METHODS: On June 3, 2013, we searched PubMed (1960-2013), EMBASE (1974-2013), Cochrane Database of Systematic Reviews (1990-2013), CINAHL (1981-2013), AMED (1985-2013), and ISI Web of Science (2000-2013). Additionally, we conducted an extensive grey literature search including contact with National Institutes of Health Clinical Trials Registry, abstracts from annual infectious disease and gastroenterology meetings, experts in the field and correspondence with authors. The primary outcomes were the incidence of antibiotic-associated diarrhea (AAD) and C. difficile infections (CDI). Dichotomous outcomes (e.g., incidence of AAD or CDI) were pooled using a random-effects model to calculate the relative risk and corresponding 95% confidence interval (95%CI) and weighted on study quality. To explore possible explanations for heterogeneity, a priori subgroup analysis were conducted on probiotic strain type, daily dose, quality of study and safety of probiotics. The overall quality of the evidence supporting each outcome was assessed using the grading of recommendations, assessment, development and evaluation criteria.
RESULTS: A total of 1329 studies were identified with 22 trials (23 treatment arms and 4155 participants) meeting eligibility requirements for our review of prevention of AAD and 5 trials (1211 participants) for the prevention of CDI. Trials in adult populations, trials of uncertain antibiotic exposure or studies which did not provide incidence of AAD were excluded. We found 12 trials testing a single strain of probiotic and 10 trials testing a mixture of probiotic strains. Probiotics (all strains combined) significantly reduced the incidence of pediatric AAD (pooled RR = 0.42, 95%CI: 0.33-0.53) and significantly reduced pediatric CDI (pooled RR = 0.35, 95%CI: 0.13-0.92). Of the two strains with multiple trials, both significantly reduced pediatric AAD: Saccharomyces boulardii lyo (pooled RR = 0.43, 95%CI: 0.32-0.60) and Lactobacillus rhamnosus GG (pooled RR = 0.36, 95%CI: 0.19-0.69). There was no significant effect by type of antibiotic, or by duration or dose of probiotic. No adverse events associated were found in the 22 controlled trials relating to the use of probiotics.

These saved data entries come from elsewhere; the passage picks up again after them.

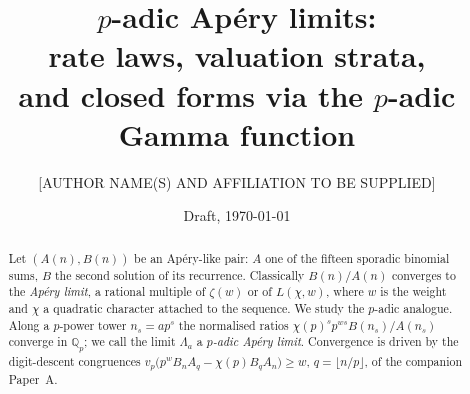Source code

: \documentclass[11pt,reqno]{article}
\title{\bfseries $p$-adic Ap\'ery limits:\\ rate laws, valuation strata,\\ and
closed forms via the $p$-adic Gamma function}
\author{[AUTHOR NAME(S) AND AFFILIATION TO BE SUPPLIED]}
\date{Draft, \today}
\newcommand{\Qp}{\mathbb{Q}_p}
\newcommand{\vp}{v_p}
\newcommand{\floor}[1]{\lfloor #1 \rfloor}
\theoremstyle{plain}
\theoremstyle{definition}
\theoremstyle{remark}
\numberwithin{equation}{section}
\begin{document}
\maketitle

\begin{abstract}
Let $(A(n),B(n))$ be an Ap\'ery-like pair: $A$ one of the fifteen sporadic
binomial sums, $B$ the second solution of its recurrence.  Classically
$B(n)/A(n)$ converges to the \emph{Ap\'ery limit}, a rational multiple of
$\zeta(w)$ or of $L(\chi,w)$, where $w$ is the weight and $\chi$ a quadratic
character attached to the sequence.  We study the $p$-adic analogue.  Along a
$p$-power tower $n_s=ap^s$ the normalised ratios $\chi(p)^{s}p^{ws}B(n_s)/A(n_s)$
converge in $\Qp$; we call the limit $\Lambda_a$ a \emph{$p$-adic Ap\'ery
limit}.  Convergence is driven by the digit-descent congruences
$\vp\bigl(p^{w}B_nA_q-\chi(p)B_qA_n\bigr)\ge w$, $q=\floor{n/p}$, of the
companion Paper~A.


\end{abstract}
\end{document}
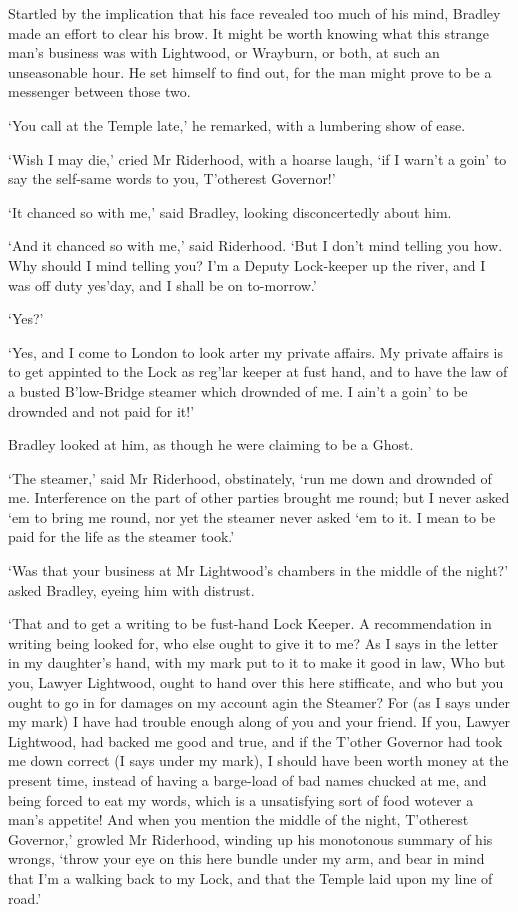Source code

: Startled by the implication that his face revealed too much of his mind,
Bradley made an effort to clear his brow. It might be worth knowing what
this strange man’s business was with Lightwood, or Wrayburn, or both, at
such an unseasonable hour. He set himself to find out, for the man might
prove to be a messenger between those two.

‘You call at the Temple late,’ he remarked, with a lumbering show of
ease.

‘Wish I may die,’ cried Mr Riderhood, with a hoarse laugh, ‘if I warn’t
a goin’ to say the self-same words to you, T’otherest Governor!’

‘It chanced so with me,’ said Bradley, looking disconcertedly about him.

‘And it chanced so with me,’ said Riderhood. ‘But I don’t mind telling
you how. Why should I mind telling you? I’m a Deputy Lock-keeper up the
river, and I was off duty yes’day, and I shall be on to-morrow.’

‘Yes?’

‘Yes, and I come to London to look arter my private affairs. My private
affairs is to get appinted to the Lock as reg’lar keeper at fust hand,
and to have the law of a busted B’low-Bridge steamer which drownded of
me. I ain’t a goin’ to be drownded and not paid for it!’

Bradley looked at him, as though he were claiming to be a Ghost.

‘The steamer,’ said Mr Riderhood, obstinately, ‘run me down and drownded
of me. Interference on the part of other parties brought me round; but
I never asked ‘em to bring me round, nor yet the steamer never asked ‘em
to it. I mean to be paid for the life as the steamer took.’

‘Was that your business at Mr Lightwood’s chambers in the middle of the
night?’ asked Bradley, eyeing him with distrust.

‘That and to get a writing to be fust-hand Lock Keeper. A recommendation
in writing being looked for, who else ought to give it to me? As I says
in the letter in my daughter’s hand, with my mark put to it to make it
good in law, Who but you, Lawyer Lightwood, ought to hand over this here
stifficate, and who but you ought to go in for damages on my account
agin the Steamer? For (as I says under my mark) I have had trouble
enough along of you and your friend. If you, Lawyer Lightwood, had
backed me good and true, and if the T’other Governor had took me down
correct (I says under my mark), I should have been worth money at the
present time, instead of having a barge-load of bad names chucked at me,
and being forced to eat my words, which is a unsatisfying sort of food
wotever a man’s appetite! And when you mention the middle of the night,
T’otherest Governor,’ growled Mr Riderhood, winding up his monotonous
summary of his wrongs, ‘throw your eye on this here bundle under my arm,
and bear in mind that I’m a walking back to my Lock, and that the Temple
laid upon my line of road.’

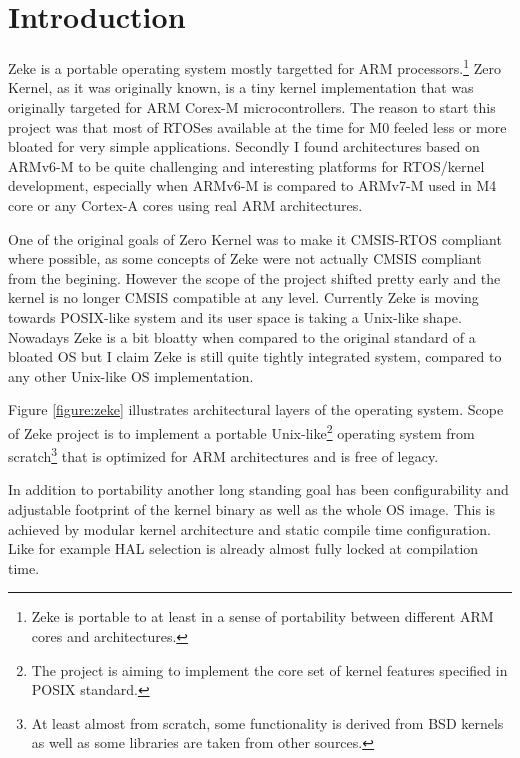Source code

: \part{Introduction}

Zeke is a portable operating system mostly targetted for ARM
processors.\footnote{Zeke is portable to at least in a sense of portability
    between different ARM cores and architectures.}
Zero Kernel, as it was originally known, is a tiny kernel implementation that
was originally targeted for ARM Corex-M microcontrollers. The reason to start
this project was that most of RTOSes available at the time for M0 feeled less
or more bloated for very simple applications. Secondly I found architectures
based on ARMv6-M to be quite challenging and interesting platforms for
RTOS/kernel development, especially when ARMv6-M is compared to ARMv7-M used
in M4 core or any Cortex-A cores using real ARM architectures.

One of the original goals of Zero Kernel was to make it CMSIS-RTOS compliant
where possible, as some concepts of Zeke were not actually CMSIS compliant
from the begining. However the scope of the project shifted pretty early and
the kernel is no longer CMSIS compatible at any level. Currently Zeke is
moving towards POSIX-like system and its user space is taking a Unix-like
shape. Nowadays Zeke is a bit bloatty when compared to the original standard
of a bloated OS but I claim Zeke is still quite tightly integrated system,
compared to any other Unix-like OS implementation.

Figure \ref{figure:zeke} illustrates architectural layers of the operating
system. Scope of Zeke project is to implement a portable
Unix-like\footnote{The project is aiming to implement the core set of kernel
    features specified in \ac{POSIX} standard.} operating system from
scratch\footnote{At least almost from scratch, some functionality is derived
from BSD kernels as well as some libraries are taken from other sources.} that
is optimized for ARM architectures and is free of legacy.

In addition to portability another long standing goal has been configurability
and adjustable footprint of the kernel binary as well as the whole OS image.
This is achieved by modular kernel architecture and static compile time
configuration. Like for example \ac{HAL} selection is already almost fully
locked at compilation time.

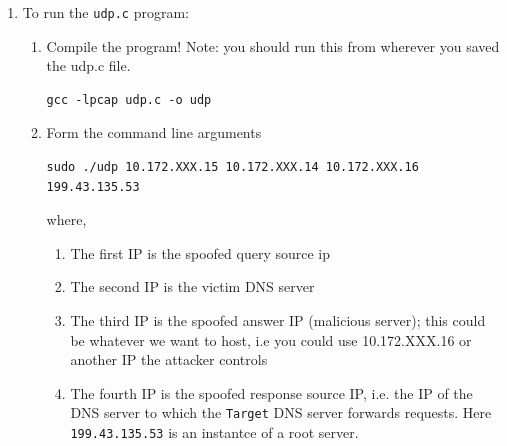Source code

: \begin{enumerate}

\item To run the {\tt udp.c} program: 
\begin{enumerate}
\item Compile the program! Note: you should run this from wherever you saved the udp.c file.
\begin{verbatim}
gcc -lpcap udp.c -o udp
\end{verbatim}
\item Form the command line arguments
\begin{verbatim}
sudo ./udp 10.172.XXX.15 10.172.XXX.14 10.172.XXX.16 199.43.135.53
\end{verbatim}
where, 
\begin{enumerate}
\item The first IP is the spoofed query source ip
\item The second IP is the victim DNS server
\item The third IP is the spoofed answer IP (malicious server); this could be whatever we want to host, i.e you could use 10.172.XXX.16 or another IP the attacker controls
\item The fourth IP is the spoofed response source IP, i.e. the IP of the DNS server  to which the {\tt Target} DNS server forwards requests. Here {\tt 199.43.135.53} is an instantce of a root server.  



\end{enumerate}



\end{enumerate} 
\end{enumerate}

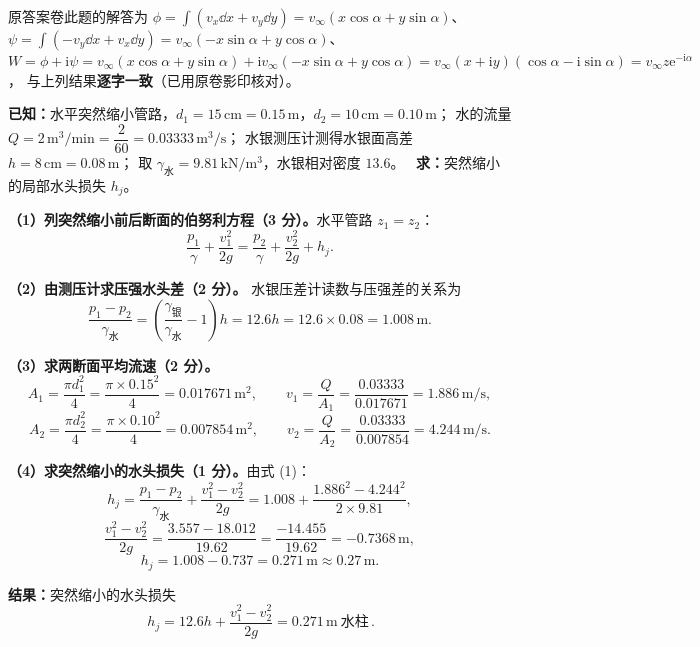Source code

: \begin{tishi}
原答案卷此题的解答为
$\phi=\displaystyle\int(v_x\dd x+v_y\dd y)=v_\infty(x\cos\alpha+y\sin\alpha)$、
$\psi=\displaystyle\int(-v_y\dd x+v_x\dd y)=v_\infty(-x\sin\alpha+y\cos\alpha)$、
$W=\phi+\mathrm{i}\psi=v_\infty(x\cos\alpha+y\sin\alpha)+\mathrm{i}v_\infty(-x\sin\alpha+y\cos\alpha)
=v_\infty(x+\mathrm{i}y)(\cos\alpha-\mathrm{i}\sin\alpha)=v_\infty z\mathrm{e}^{-\mathrm{i}\alpha}$，
与上列结果\textbf{逐字一致}（已用原卷影印核对）。
\end{tishi}


\begin{jie}
\textbf{已知：}水平突然缩小管路，$d_1=15\,\mathrm{cm}=0.15\,\mathrm{m}$，$d_2=10\,\mathrm{cm}=0.10\,\mathrm{m}$；
水的流量 $Q=2\,\mathrm{m^{3}/min}=\dfrac{2}{60}=0.03333\,\mathrm{m^{3}/s}$；
水银测压计测得水银面高差 $h=8\,\mathrm{cm}=0.08\,\mathrm{m}$；
取 $\gamma_{\text{水}}=9.81\,\mathrm{kN/m^{3}}$，水银相对密度 $13.6$。
\ \textbf{求：}突然缩小的局部水头损失 $h_j$。

\textbf{（1）列突然缩小前后断面的伯努利方程（3 分）。}水平管路 $z_1=z_2$：
\[
\frac{p_1}{\gamma}+\frac{v_1^{2}}{2g}
=\frac{p_2}{\gamma}+\frac{v_2^{2}}{2g}+h_j . \tag{1}
\]

\textbf{（2）由测压计求压强水头差（2 分）。}
水银压差计读数与压强差的关系为
\[
\frac{p_1-p_2}{\gamma_{\text{水}}}
=\left(\frac{\gamma_{\text{银}}}{\gamma_{\text{水}}}-1\right)h=12.6h=12.6\times0.08=1.008\,\mathrm{m}.
\]

\textbf{（3）求两断面平均流速（2 分）。}
\[
A_1=\frac{\pi d_1^{2}}{4}=\frac{\pi\times0.15^{2}}{4}=0.017671\,\mathrm{m^{2}},\qquad
v_1=\frac{Q}{A_1}=\frac{0.03333}{0.017671}=1.886\,\mathrm{m/s},
\]
\[
A_2=\frac{\pi d_2^{2}}{4}=\frac{\pi\times0.10^{2}}{4}=0.007854\,\mathrm{m^{2}},\qquad
v_2=\frac{Q}{A_2}=\frac{0.03333}{0.007854}=4.244\,\mathrm{m/s}.
\]

\textbf{（4）求突然缩小的水头损失（1 分）。}由式 (1)：
\[
h_j=\frac{p_1-p_2}{\gamma_{\text{水}}}+\frac{v_1^{2}-v_2^{2}}{2g}
=1.008+\frac{1.886^{2}-4.244^{2}}{2\times9.81},
\]
\[
\frac{v_1^{2}-v_2^{2}}{2g}=\frac{3.557-18.012}{19.62}=\frac{-14.455}{19.62}=-0.7368\,\mathrm{m},
\]
\[
h_j=1.008-0.737=0.271\,\mathrm{m}\approx0.27\,\mathrm{m}.
\]

\textbf{结果：}突然缩小的水头损失
\[
\boxed{\,h_j=12.6h+\frac{v_1^{2}-v_2^{2}}{2g}=0.271\,\mathrm{m}\ \text{水柱}\,}.
\]
\end{jie}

CONCLUSION: This meta-analysis found that probiotics significantly prevented pediatric antibiotic associated diarrhea and pediatric CDI, but the efficacy varies significantly by the strain of the probiotic.
Core tip: A meta-analysis was conducted (1985-2013) for clinical trials testing probiotics for the prevention of pediatric antibiotic-associated diarrhea (AAD) or Clostridium difficile infections (CDI). Overall, probiotics significantly reduced the incidence of pediatric AAD (pooled from 22 trials RR = 0.42, 95%CI: 0.33-0.53) and significantly reduced pediatric CDI (pooled from five trials RR = 0.35, 95%CI: 0.13-0.92). Of the two strains with multiple trials, both significantly reduced pediatric AAD: Saccharomyces boulardii lyo (RR = 0.43, 95%CI: 0.32-0.60) and Lactobacillus rhamnosus GG (RR = 0.36, 95%CI: 0.19-0.69). There was no significant effect by type of antibiotic, or by duration or dose of probiotic.